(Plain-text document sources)
------------------------------
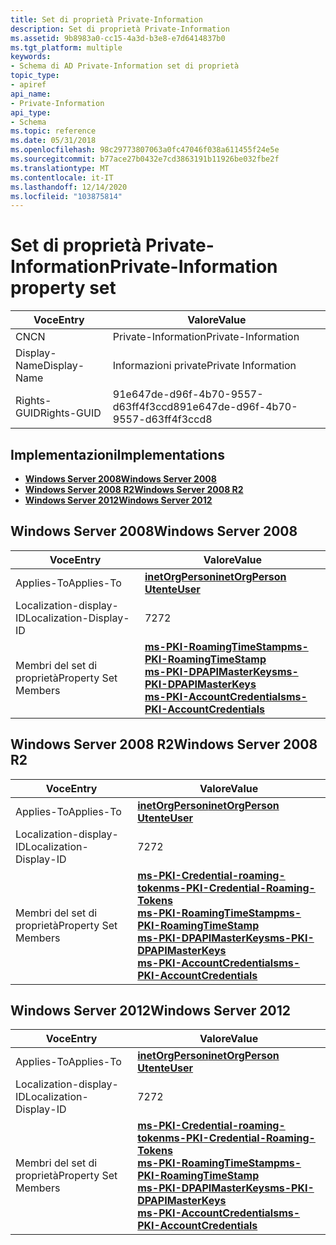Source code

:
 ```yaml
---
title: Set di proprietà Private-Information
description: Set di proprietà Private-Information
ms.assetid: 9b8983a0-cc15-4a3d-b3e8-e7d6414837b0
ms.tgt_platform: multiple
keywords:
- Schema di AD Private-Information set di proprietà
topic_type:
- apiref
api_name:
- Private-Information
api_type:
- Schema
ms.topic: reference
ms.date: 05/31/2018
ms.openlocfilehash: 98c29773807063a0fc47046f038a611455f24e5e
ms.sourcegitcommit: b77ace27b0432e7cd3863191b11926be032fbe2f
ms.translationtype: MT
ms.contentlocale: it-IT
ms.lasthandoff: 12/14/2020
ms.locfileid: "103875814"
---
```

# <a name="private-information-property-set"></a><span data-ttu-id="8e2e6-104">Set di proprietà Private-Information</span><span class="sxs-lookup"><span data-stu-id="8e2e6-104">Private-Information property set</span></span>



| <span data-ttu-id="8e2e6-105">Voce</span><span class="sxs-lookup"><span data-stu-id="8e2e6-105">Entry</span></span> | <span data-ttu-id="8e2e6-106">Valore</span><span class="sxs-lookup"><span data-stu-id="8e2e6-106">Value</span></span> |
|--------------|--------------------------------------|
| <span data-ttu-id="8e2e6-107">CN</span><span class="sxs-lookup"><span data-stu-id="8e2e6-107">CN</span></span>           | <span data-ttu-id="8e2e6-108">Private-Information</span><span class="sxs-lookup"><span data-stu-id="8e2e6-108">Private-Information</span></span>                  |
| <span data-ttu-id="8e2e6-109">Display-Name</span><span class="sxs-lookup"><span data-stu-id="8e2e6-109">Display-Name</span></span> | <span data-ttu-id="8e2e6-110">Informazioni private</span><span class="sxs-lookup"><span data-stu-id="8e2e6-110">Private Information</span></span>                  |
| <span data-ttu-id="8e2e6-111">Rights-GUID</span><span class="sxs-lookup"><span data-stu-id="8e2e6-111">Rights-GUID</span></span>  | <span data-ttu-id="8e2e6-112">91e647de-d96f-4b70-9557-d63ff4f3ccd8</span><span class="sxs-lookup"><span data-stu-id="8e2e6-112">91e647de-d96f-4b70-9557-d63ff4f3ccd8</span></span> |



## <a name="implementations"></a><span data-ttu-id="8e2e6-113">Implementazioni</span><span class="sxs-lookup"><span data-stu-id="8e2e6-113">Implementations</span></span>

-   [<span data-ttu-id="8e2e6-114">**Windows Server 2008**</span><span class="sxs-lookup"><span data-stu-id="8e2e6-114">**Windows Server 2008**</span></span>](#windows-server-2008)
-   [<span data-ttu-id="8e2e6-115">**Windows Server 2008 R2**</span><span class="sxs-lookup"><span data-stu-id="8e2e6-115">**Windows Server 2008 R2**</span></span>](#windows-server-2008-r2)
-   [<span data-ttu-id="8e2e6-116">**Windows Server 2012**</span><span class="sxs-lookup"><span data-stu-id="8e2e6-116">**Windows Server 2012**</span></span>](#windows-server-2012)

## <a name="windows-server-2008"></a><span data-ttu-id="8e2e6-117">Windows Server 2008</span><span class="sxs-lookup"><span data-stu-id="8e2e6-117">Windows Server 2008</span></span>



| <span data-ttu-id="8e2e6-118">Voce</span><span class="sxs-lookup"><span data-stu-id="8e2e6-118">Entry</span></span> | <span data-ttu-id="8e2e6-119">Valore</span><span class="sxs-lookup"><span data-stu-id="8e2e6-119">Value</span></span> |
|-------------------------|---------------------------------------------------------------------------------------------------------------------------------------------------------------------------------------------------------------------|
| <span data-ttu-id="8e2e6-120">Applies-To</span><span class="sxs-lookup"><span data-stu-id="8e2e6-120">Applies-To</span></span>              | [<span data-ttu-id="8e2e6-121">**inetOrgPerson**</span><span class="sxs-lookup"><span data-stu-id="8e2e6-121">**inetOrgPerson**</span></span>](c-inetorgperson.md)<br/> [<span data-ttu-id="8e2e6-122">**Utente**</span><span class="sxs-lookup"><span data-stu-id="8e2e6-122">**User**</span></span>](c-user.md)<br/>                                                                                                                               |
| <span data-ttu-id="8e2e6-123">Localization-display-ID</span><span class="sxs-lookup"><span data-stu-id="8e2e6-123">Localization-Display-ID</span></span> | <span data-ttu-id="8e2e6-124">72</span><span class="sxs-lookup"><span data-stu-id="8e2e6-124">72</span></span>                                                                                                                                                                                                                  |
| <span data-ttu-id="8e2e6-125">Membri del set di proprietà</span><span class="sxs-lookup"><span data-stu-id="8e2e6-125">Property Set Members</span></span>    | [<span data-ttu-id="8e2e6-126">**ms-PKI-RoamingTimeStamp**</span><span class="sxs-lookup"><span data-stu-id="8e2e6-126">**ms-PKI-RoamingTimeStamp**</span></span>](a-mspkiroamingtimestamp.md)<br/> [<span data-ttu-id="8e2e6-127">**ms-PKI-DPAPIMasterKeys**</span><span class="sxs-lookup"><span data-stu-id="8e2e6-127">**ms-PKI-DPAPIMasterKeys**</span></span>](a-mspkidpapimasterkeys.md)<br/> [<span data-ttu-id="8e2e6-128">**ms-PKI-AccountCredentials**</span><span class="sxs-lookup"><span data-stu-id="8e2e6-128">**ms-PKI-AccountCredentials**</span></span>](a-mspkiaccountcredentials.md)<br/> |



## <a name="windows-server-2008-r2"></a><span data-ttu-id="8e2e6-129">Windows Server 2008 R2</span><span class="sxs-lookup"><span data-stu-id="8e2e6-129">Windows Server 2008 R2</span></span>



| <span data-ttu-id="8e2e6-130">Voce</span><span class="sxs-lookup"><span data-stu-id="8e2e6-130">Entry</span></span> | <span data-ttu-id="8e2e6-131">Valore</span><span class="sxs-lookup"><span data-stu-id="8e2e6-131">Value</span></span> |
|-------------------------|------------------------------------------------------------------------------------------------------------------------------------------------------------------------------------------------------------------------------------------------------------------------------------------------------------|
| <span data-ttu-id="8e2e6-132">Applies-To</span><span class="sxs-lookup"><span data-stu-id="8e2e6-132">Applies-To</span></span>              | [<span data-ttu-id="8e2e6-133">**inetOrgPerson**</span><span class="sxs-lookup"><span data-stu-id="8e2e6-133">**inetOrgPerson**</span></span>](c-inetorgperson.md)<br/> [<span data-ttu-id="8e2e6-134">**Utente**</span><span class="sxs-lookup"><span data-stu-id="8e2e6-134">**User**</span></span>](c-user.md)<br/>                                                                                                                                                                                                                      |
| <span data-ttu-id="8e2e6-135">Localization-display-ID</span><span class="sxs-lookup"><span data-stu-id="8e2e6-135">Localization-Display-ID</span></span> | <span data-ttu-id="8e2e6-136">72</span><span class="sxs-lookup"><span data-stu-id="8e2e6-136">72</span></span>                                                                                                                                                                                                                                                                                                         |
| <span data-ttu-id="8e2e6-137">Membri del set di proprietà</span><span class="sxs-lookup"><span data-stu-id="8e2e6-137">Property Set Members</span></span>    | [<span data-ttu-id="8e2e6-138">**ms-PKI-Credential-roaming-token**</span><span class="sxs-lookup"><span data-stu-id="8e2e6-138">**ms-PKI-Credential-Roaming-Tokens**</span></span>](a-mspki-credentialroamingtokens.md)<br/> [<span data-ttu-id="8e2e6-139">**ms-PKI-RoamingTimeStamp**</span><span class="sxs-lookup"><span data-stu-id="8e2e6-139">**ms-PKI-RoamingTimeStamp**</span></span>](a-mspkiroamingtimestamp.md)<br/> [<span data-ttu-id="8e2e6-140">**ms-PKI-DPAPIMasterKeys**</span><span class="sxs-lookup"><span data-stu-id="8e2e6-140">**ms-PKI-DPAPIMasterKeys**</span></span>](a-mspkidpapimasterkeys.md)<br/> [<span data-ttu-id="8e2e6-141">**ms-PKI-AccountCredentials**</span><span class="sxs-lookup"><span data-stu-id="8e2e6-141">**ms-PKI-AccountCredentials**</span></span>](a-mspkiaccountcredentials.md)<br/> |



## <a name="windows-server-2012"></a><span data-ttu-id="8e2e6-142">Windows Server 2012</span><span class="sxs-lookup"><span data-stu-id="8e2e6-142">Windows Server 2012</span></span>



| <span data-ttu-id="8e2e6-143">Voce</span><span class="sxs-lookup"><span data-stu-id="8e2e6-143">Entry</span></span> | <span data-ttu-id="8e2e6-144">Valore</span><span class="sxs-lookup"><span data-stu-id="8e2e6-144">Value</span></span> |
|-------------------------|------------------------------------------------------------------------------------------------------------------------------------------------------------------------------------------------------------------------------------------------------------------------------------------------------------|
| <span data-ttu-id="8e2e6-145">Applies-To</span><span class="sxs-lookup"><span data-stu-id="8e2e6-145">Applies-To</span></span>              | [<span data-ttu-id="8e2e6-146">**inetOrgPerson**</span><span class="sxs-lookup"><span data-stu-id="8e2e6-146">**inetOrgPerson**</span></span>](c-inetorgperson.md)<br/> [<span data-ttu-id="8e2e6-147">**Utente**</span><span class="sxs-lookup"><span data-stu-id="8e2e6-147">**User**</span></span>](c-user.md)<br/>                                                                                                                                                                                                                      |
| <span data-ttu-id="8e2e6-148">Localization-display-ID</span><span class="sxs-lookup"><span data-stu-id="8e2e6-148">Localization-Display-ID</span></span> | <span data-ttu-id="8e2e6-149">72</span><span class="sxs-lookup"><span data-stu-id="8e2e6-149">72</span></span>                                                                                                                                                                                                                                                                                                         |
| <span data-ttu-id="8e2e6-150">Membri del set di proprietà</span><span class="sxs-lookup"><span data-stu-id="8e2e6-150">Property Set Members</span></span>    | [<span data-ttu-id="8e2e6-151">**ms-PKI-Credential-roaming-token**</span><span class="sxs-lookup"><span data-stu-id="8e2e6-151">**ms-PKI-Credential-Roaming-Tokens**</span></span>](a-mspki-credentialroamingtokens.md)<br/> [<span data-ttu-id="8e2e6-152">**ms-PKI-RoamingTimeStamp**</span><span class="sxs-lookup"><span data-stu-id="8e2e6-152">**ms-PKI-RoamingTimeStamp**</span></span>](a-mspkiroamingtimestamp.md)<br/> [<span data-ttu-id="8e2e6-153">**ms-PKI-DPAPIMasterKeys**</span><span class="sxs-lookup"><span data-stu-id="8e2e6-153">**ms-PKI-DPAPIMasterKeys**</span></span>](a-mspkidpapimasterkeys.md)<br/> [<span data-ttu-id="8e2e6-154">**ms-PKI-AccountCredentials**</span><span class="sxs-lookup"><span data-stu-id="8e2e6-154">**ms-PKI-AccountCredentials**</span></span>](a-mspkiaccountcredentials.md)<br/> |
------------------------------
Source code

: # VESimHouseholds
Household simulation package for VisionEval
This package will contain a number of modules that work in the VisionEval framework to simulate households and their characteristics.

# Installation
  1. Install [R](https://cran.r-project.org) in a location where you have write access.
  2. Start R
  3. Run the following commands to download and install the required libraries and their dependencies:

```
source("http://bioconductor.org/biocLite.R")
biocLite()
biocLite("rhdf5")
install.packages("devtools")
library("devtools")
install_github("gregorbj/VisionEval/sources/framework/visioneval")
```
------------------------------
Look through the entries above, and wherever a line holds the string "Schema", copy it.

[Result for this exercise]
- Schema di AD Private-Information set di proprietà
- Schema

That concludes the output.